You only need to run this cell if you ran the [Custom_Container.ipynb](Custom_Container.ipynb) already and would like to use the built custom container images from there:

In [None]:
%store -r custom_training_uri
%store -r custom_inference_uri

## Upload data to S3

In [None]:
inputs_list = sagemaker_session.upload_data("./data/list_seq.pickle", bucket=bucket, key_prefix=prefix+'/train')
print(inputs_list)
inputs_dict = sagemaker_session.upload_data("./data/dict_loc.pickle", bucket=bucket, key_prefix=prefix+'/train')
print(inputs_dict)

## Sagemaker Pytorch Estimator - train your model

In [None]:
# place to save model artifact
output_path = f"s3://{bucket}/{prefix}/output/"

estimator = PyTorch(
    entry_point="train.py",
    source_dir="src",
    role=role,
    framework_version="1.7.1",
    py_version="py3",
    # If you built and are using customized containers:
    #image_uri=custom_training_uri,
    instance_count=1,
    instance_type="ml.c5.xlarge",
    output_path=output_path,
    hyperparameters={
        "embedding_dims": 128,
        "initial_lr": 0.025,
        "epochs": 3,
        "batch_size": 16,
        "n_workers": 16,
    }
)

estimator.fit({ "training": f"s3://{bucket}/{prefix}/train" })

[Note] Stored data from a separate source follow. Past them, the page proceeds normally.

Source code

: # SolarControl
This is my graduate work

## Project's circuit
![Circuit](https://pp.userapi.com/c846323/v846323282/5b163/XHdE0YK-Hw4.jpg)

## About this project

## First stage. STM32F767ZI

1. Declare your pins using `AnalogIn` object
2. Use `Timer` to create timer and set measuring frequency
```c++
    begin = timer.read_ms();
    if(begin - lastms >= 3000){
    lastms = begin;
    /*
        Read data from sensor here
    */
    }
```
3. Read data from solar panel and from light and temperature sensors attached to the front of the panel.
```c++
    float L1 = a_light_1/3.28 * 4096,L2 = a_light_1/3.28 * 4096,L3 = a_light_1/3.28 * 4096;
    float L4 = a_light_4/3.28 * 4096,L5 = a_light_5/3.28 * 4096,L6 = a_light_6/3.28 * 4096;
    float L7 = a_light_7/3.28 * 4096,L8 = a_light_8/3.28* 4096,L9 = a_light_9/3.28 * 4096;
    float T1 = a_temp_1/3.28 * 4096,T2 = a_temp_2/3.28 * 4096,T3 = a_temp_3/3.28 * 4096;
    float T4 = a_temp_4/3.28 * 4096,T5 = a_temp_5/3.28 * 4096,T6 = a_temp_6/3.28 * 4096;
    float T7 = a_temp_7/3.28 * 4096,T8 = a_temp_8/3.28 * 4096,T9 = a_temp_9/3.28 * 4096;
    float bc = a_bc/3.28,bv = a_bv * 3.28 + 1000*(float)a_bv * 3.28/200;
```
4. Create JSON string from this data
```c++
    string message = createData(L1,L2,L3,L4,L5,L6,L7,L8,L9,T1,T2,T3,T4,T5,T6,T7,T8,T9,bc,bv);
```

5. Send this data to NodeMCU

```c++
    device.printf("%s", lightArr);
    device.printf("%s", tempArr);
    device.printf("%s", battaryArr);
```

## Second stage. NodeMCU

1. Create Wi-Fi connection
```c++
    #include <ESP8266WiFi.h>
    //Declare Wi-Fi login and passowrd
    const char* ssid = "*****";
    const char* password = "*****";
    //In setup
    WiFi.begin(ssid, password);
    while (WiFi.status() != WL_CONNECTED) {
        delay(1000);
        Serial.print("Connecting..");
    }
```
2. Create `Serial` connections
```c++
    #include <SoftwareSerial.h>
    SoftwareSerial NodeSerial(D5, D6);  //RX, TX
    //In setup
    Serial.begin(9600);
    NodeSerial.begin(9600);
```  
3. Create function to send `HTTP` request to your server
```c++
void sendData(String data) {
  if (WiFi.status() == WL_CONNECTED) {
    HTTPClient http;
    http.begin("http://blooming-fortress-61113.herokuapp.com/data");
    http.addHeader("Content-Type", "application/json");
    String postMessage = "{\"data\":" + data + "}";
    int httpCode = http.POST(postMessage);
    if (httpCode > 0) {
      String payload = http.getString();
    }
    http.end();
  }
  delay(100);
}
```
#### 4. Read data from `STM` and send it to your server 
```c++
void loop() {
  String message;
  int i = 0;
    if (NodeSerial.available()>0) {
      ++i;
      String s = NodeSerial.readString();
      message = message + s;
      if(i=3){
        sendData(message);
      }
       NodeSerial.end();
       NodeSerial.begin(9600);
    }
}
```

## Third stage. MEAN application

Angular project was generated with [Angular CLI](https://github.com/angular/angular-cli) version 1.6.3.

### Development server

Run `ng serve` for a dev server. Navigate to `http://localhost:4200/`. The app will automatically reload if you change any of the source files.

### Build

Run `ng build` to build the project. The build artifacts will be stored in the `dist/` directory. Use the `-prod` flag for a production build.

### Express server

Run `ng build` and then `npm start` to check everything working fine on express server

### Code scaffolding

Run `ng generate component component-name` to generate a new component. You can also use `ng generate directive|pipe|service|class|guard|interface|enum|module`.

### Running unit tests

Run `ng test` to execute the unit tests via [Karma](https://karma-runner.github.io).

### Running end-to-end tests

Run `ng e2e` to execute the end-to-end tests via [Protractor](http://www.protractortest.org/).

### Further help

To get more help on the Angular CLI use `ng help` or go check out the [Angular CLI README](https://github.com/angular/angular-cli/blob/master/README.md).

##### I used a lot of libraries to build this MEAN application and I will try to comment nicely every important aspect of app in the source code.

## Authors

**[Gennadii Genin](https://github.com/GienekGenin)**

## Deploying to an endpoint

The `PyTorchModel` class will **re-pack** the training job result tarball, adding in a `code/` folder of your inference code and re-configuring the container's entrypoint from the previously-specified `train.py` to `inference.py`.

**IF** your training job:
- Already copied the required code assets to `model_dir/code` (including train.py), and
- Used an entry-point `train.py` which will still expose the required functions when imported as a module (e.g. by including `from inference import *` in it)

**THEN** this re-packaging is not necessary and a simple `estimator.deploy(...)` will work: Because the container will import `code/train.py` and get the definitions it needs (`model_fn` and so on).

In [None]:
model_path = estimator.latest_training_job.describe()["ModelArtifacts"]["S3ModelArtifacts"]
print(model_path)

In [None]:
pytorch_model = PyTorchModel(
    model_data=model_path,
    #name="pytorch-single-model",
    entry_point="inference.py",
    source_dir="src",
    role=role,
    framework_version="1.7.1",
    py_version="py3",
    # If you built and are using customized containers:
    #image_uri=custom_inference_uri,
)

In [None]:
predictor = pytorch_model.deploy(
    #endpoint_name="pytorch-single-model",
    instance_type="ml.c5.xlarge",
    initial_instance_count=1,
)

# This endpoint expects (and returns) JSON, rather than the default numpy format for the PyTorchPredictor
predictor.serializer = sagemaker.serializers.JSONSerializer()
predictor.deserializer = sagemaker.deserializers.JSONDeserializer()

## Invoke the endpoint

Depending on your usage context, you may want to invoke the endpoint via the SageMaker Python SDK:

In [None]:
predictor.predict({ "locationIDInput": ["mycty_51549"], "count": 5 })

...Or via plain Boto3:

In [None]:
runtime_client = boto3.client("runtime.sagemaker")

endpoint_name = predictor.endpoint_name
single_test = json.dumps({ "locationIDInput": ["mycty_51549"], "count": 5 })

print(f"Invoking endpoint {endpoint_name}...")
response = runtime_client.invoke_endpoint(
    EndpointName = endpoint_name,
    ContentType = "application/json",
    Body = single_test,
)
result = response["Body"].read().decode("utf-8")
print(f"Predicted label is {result}.")

## Preparing a model archive for MME with TorchServe

PyTorch v1.6+ inference containers use [TorchServe](https://pytorch.org/serve/), for consistency with standard practices on the framework. TorchServe requires a particular [model archive](https://github.com/pytorch/serve/tree/master/model-archiver#torch-model-archiver-for-torchserve) format to load and serve models.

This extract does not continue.